Os pica-paus tem que torcer para que os de cima continuem ganhando bilhões para que a bolsa não quebre e não leve as suas economias junto; talvez com sorte caiam para baixo algumas larvas – ops! migalhas. Assim, graças à bolsa, a ideologia de que todos podem ficar ricos se transmuta na máxima de que os ricos precisam ficar bilionários para que os de baixo, arrastados para dentro da bolha, não percam tudo. Melhor dos mundos. Pros de cima, evidentemente, pois sequer precisam se preocupar com a propaganda do fabuloso negócio.
Em síntese, a bolsa sobe impulsionada com lucros que não guardam relação com a economia real. E nesse movimento de lucros fictícios, os garotos do mercado acabam arrastando para a vida especulativa milhões de pequenos investidores, os pica-paus, convencidos esses de que não há negócio melhor na vida.
Apesar da economia real estar estagnada, a arrecadação federal consegue manter níveis compatíveis de arrecadação, graças ao imposto incidente sobre os lucros obtidos na bolsa, retidos e recolhidos imediatamente aos cofres públicos, sem possibilidade de serem sonegados ou terem seu recolhimento postergado.
Combinado então que desse jeito fica bom para todo mundo.
Numa rápida análise, percebe-se que o único dinheiro aplicado na bolsa, originário da atividade produtiva, são as economias aplicadas pelos milhões de assalariados e pequenos e médios empresários. Os demais, os grandes investidores, estão reaplicando os lucros que obtiveram no giro do dinheiro fictício. Como o dinheiro não se reproduz por geração espontânea, apenas por ser reaplicado sucessivamente na bolsa, é evidente que parcela expressiva desses novos e sucessivos lucros é uma transferência das economias do pessoal da base da bolha. Claro que uma parte dos ganhos também resulta de decisões de alguns mais espertos e poderosos, considerados os bem informados,  residentes quase todos em lugar outro que não na pátria mãe da bolsa gentil, decisões essas que eles tomam de  que a vez de subir na bolsa é da empresa A para baixar o valor da empresa B.
Assim, ficam todos presos à bolha da bolsa, todos dependendo de que ela continue subindo indefinidamente, sem que nada de novo seja produzido nem inventado, que a indústria continue andando na marcha ré, exemplo que está sendo seguido de perto pelo agronegócio, setor que ainda há pouco apresentava alguma pujança. Sabe-se lá até quando esse setor resistirá até passar a adorar em primeiro lugar a bolsa, para depois lentamente abandonar de vez a atividade produtiva.
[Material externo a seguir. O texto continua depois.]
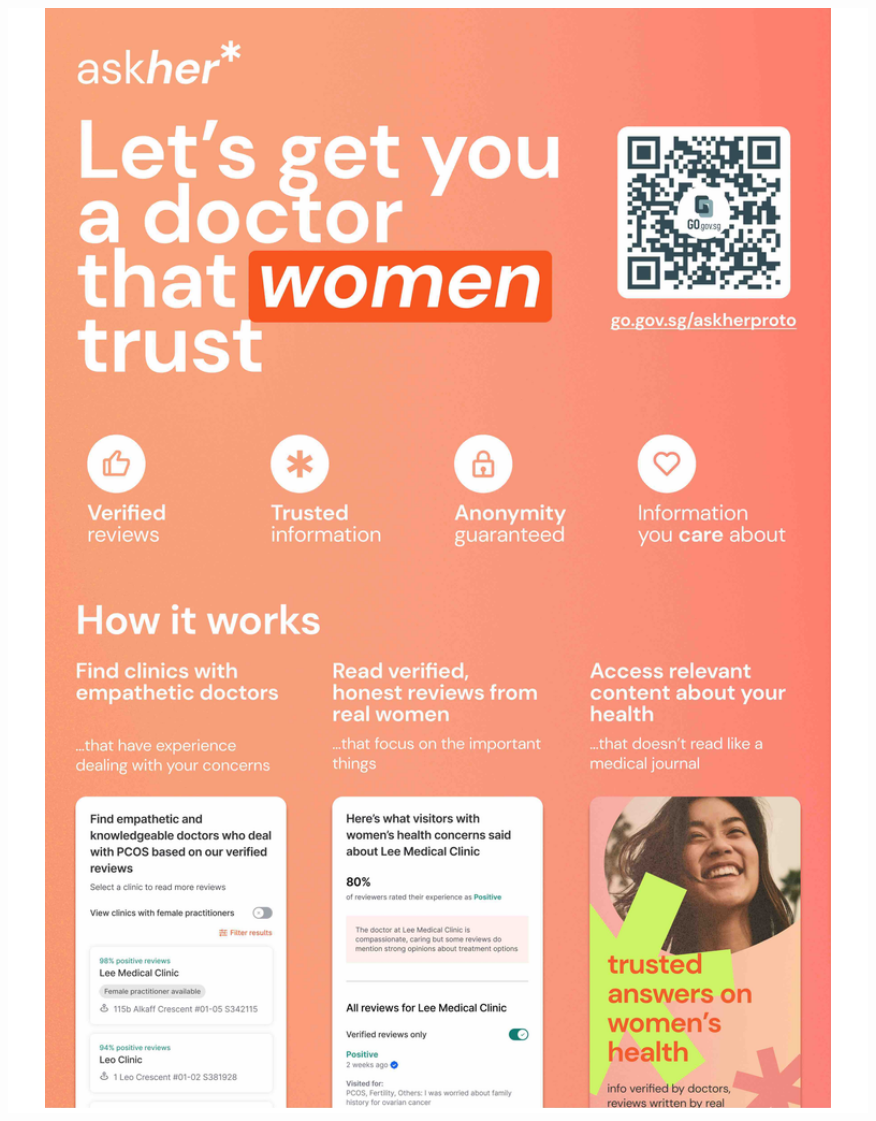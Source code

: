 <img style="width: 100%" height="auto" width="100%" alt="" src="/images/AskHerPoster1.jpeg">
</div>
<p></p>
<div class="isomer-image-wrapper">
O assunto é tão sério, e tão inatacável, que em breve será proibido fazer qualquer crítica à bolha especulativa. Pois é grande o risco de muitos dos impressionados pelo lucro fácil da bolsa se darem conta de que não é possível gerar riqueza a partir de algo imaterial. Ao se espalhar essa impressão, passa a ser grande a chance da bolha explodir, levando a quebradeira para todos os rincões. Evidentemente, antes que a quebra aconteça, os que controlam a bolha movimentarão seus bilhões – bora lugar seguro!  -, de modo a ficar acertado que apenas os milhões de pequenos e médios pica-paus sejam os únicos a perder suas economias.
Os bilionários terão recebido informações privilegiadas para executarem seu prudente movimento em momento propício. É para isso que se paga comissões generosas para as xispê das reuniões secretas com procuradores e ministros do supremo, quiçá com outras renomadas autoridades monetárias.
Enfim, é esse novelo mágico, luminoso e nebuloso a um só tempo, que projeta os “garotos do mercado” a serem também eles novos bilionários, comendo apenas pelas beiradas como convém aos sócios menores do grande empreendimento da geração artificial de riqueza.
Como toda bolha, é certo que um dia irá estourar. Quando isso irá ocorrer? Os pica-paus receberão notícias a respeito disso depois que os bilionários, talvez com espaço de algumas horas de diferença. Tempo suficiente, em todo caso, para uns se darem bem e outros perderem tudo.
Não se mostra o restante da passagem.